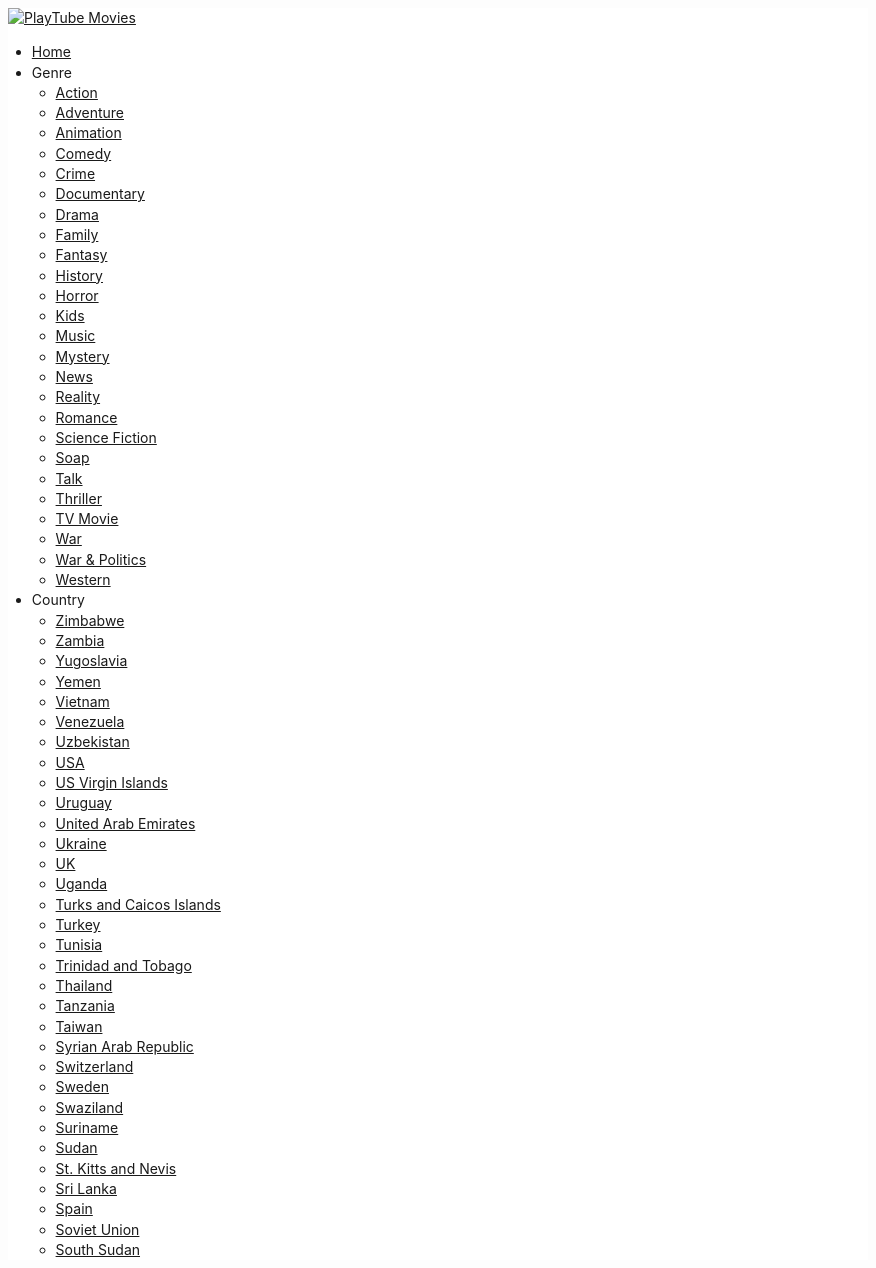 [![PlayTube Movies](https://playtube.pk/wp-content/uploads/2024/04/cropped-Play4.png)](https://playtube.pk/)

* [Home](https://playtube.pk/)
* Genre
    * [Action](https://playtube.pk/category/action/)
    * [Adventure](https://playtube.pk/category/adventure/)
    * [Animation](https://playtube.pk/category/animation/)
    * [Comedy](https://playtube.pk/category/comedy/)
    * [Crime](https://playtube.pk/category/crime/)
    * [Documentary](https://playtube.pk/category/documentary/)
    * [Drama](https://playtube.pk/category/drama/)
    * [Family](https://playtube.pk/category/family/)
    * [Fantasy](https://playtube.pk/category/fantasy/)
    * [History](https://playtube.pk/category/history/)
    * [Horror](https://playtube.pk/category/horror/)
    * [Kids](https://playtube.pk/category/kids/)
    * [Music](https://playtube.pk/category/music/)
    * [Mystery](https://playtube.pk/category/mystery/)
    * [News](https://playtube.pk/category/news/)
    * [Reality](https://playtube.pk/category/reality/)
    * [Romance](https://playtube.pk/category/romance/)
    * [Science Fiction](https://playtube.pk/category/science-fiction/)
    * [Soap](https://playtube.pk/category/soap/)
    * [Talk](https://playtube.pk/category/talk/)
    * [Thriller](https://playtube.pk/category/thriller/)
    * [TV Movie](https://playtube.pk/category/tv-movie/)
    * [War](https://playtube.pk/category/war/)
    * [War & Politics](https://playtube.pk/category/war-politics/)
    * [Western](https://playtube.pk/category/western/)
* Country
    * [Zimbabwe](https://playtube.pk/country/zimbabwe/ "Zimbabwe")
    * [Zambia](https://playtube.pk/country/zambia/ "Zambia")
    * [Yugoslavia](https://playtube.pk/country/yugoslavia/ "Yugoslavia")
    * [Yemen](https://playtube.pk/country/yemen/ "Yemen")
    * [Vietnam](https://playtube.pk/country/vietnam/ "Vietnam")
    * [Venezuela](https://playtube.pk/country/venezuela/ "Venezuela")
    * [Uzbekistan](https://playtube.pk/country/uzbekistan/ "Uzbekistan")
    * [USA](https://playtube.pk/country/usa/ "USA")
    * [US Virgin Islands](https://playtube.pk/country/us-virgin-islands/ "US Virgin Islands")
    * [Uruguay](https://playtube.pk/country/uruguay/ "Uruguay")
    * [United Arab Emirates](https://playtube.pk/country/united-arab-emirates/ "United Arab Emirates")
    * [Ukraine](https://playtube.pk/country/ukraine/ "Ukraine")
    * [UK](https://playtube.pk/country/uk/ "UK")
    * [Uganda](https://playtube.pk/country/uganda/ "Uganda")
    * [Turks and Caicos Islands](https://playtube.pk/country/turks-and-caicos-islands/ "Turks and Caicos Islands")
    * [Turkey](https://playtube.pk/country/turkey/ "Turkey")
    * [Tunisia](https://playtube.pk/country/tunisia/ "Tunisia")
    * [Trinidad and Tobago](https://playtube.pk/country/trinidad-and-tobago/ "Trinidad and Tobago")
    * [Thailand](https://playtube.pk/country/thailand/ "Thailand")
    * [Tanzania](https://playtube.pk/country/tanzania/ "Tanzania")
    * [Taiwan](https://playtube.pk/country/taiwan/ "Taiwan")
    * [Syrian Arab Republic](https://playtube.pk/country/syrian-arab-republic/ "Syrian Arab Republic")
    * [Switzerland](https://playtube.pk/country/switzerland/ "Switzerland")
    * [Sweden](https://playtube.pk/country/sweden/ "Sweden")
    * [Swaziland](https://playtube.pk/country/swaziland/ "Swaziland")
    * [Suriname](https://playtube.pk/country/suriname/ "Suriname")
    * [Sudan](https://playtube.pk/country/sudan/ "Sudan")
    * [St. Kitts and Nevis](https://playtube.pk/country/st-kitts-and-nevis/ "St. Kitts and Nevis")
    * [Sri Lanka](https://playtube.pk/country/sri-lanka/ "Sri Lanka")
    * [Spain](https://playtube.pk/country/spain/ "Spain")
    * [Soviet Union](https://playtube.pk/country/soviet-union/ "Soviet Union")
    * [South Sudan](https://playtube.pk/country/south-sudan/ "South Sudan")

★ ★ ★ ★

If a line in the listing holds the word "Sudan", list that line.

* EXERCISE OUTPUT:
    * [Sudan](https://playtube.pk/country/sudan/ "Sudan")
    * [South Sudan](https://playtube.pk/country/south-sudan/ "South Sudan")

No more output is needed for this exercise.